BEGIN Given information

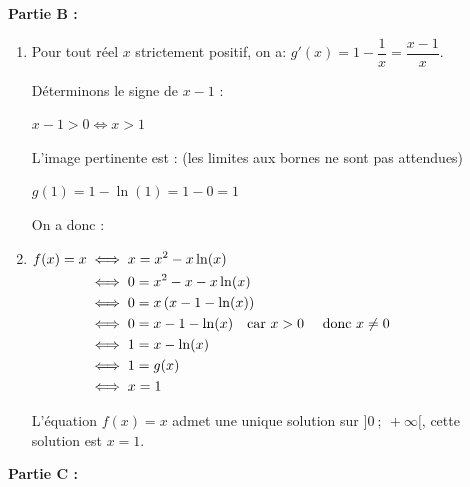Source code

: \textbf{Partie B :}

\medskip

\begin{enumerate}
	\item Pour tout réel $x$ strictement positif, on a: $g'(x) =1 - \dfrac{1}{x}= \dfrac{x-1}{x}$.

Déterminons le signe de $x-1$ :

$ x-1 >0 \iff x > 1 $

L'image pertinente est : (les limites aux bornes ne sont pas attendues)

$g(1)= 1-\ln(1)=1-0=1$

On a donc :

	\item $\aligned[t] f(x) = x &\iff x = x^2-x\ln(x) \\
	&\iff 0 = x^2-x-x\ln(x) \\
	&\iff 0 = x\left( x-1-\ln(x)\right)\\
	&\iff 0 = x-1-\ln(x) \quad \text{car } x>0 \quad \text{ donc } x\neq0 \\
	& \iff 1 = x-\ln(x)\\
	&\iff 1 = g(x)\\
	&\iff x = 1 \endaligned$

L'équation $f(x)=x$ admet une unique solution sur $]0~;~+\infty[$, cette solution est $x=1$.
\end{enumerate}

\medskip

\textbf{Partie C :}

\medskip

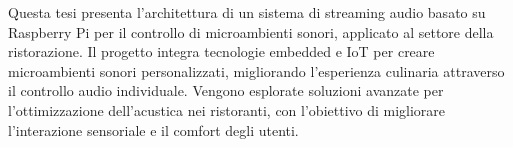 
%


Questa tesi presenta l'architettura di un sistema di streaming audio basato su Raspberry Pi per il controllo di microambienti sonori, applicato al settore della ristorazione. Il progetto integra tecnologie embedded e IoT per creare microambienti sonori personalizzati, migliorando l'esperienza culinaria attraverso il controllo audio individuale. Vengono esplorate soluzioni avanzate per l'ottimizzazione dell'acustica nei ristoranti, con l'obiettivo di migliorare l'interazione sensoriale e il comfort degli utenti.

END Given information
BEGIN Given information

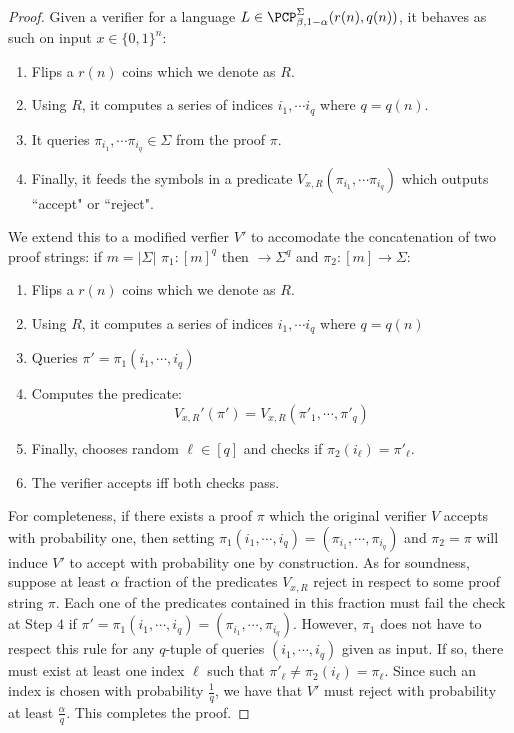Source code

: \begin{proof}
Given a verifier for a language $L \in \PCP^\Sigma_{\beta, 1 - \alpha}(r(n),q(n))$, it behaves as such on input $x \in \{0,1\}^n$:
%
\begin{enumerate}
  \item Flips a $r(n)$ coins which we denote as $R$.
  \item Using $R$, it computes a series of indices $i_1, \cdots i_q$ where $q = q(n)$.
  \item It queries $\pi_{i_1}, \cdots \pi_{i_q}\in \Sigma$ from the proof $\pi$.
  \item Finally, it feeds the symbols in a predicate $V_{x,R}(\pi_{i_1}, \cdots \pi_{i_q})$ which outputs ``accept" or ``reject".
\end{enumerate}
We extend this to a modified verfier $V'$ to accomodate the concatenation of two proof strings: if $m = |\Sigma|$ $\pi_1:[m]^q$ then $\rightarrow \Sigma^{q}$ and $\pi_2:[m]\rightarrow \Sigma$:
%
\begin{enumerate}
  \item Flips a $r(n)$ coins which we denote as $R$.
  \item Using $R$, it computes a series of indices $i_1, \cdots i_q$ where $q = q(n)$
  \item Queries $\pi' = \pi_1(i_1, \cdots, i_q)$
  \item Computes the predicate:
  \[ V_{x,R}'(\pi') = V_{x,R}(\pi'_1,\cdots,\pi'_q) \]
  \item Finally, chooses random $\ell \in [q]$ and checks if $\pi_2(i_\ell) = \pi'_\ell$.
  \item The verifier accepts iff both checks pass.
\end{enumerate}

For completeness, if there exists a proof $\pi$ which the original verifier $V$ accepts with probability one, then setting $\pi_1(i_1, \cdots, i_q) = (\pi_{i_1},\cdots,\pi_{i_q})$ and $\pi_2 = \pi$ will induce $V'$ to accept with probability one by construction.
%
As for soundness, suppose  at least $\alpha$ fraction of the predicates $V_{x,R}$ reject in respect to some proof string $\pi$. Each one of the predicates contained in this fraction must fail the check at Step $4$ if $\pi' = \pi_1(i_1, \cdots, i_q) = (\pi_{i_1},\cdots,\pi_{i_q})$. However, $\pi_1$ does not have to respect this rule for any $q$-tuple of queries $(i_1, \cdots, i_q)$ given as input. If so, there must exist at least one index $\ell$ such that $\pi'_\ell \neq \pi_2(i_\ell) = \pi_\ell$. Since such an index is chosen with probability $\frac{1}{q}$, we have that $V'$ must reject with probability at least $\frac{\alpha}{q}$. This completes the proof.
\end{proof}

END Given information

**Problem details:**
Every line with "series" in it should be copied from the entries.

**Reply:**
  \item Using $R$, it computes a series of indices $i_1, \cdots i_q$ where $q = q(n)$.
  \item Using $R$, it computes a series of indices $i_1, \cdots i_q$ where $q = q(n)$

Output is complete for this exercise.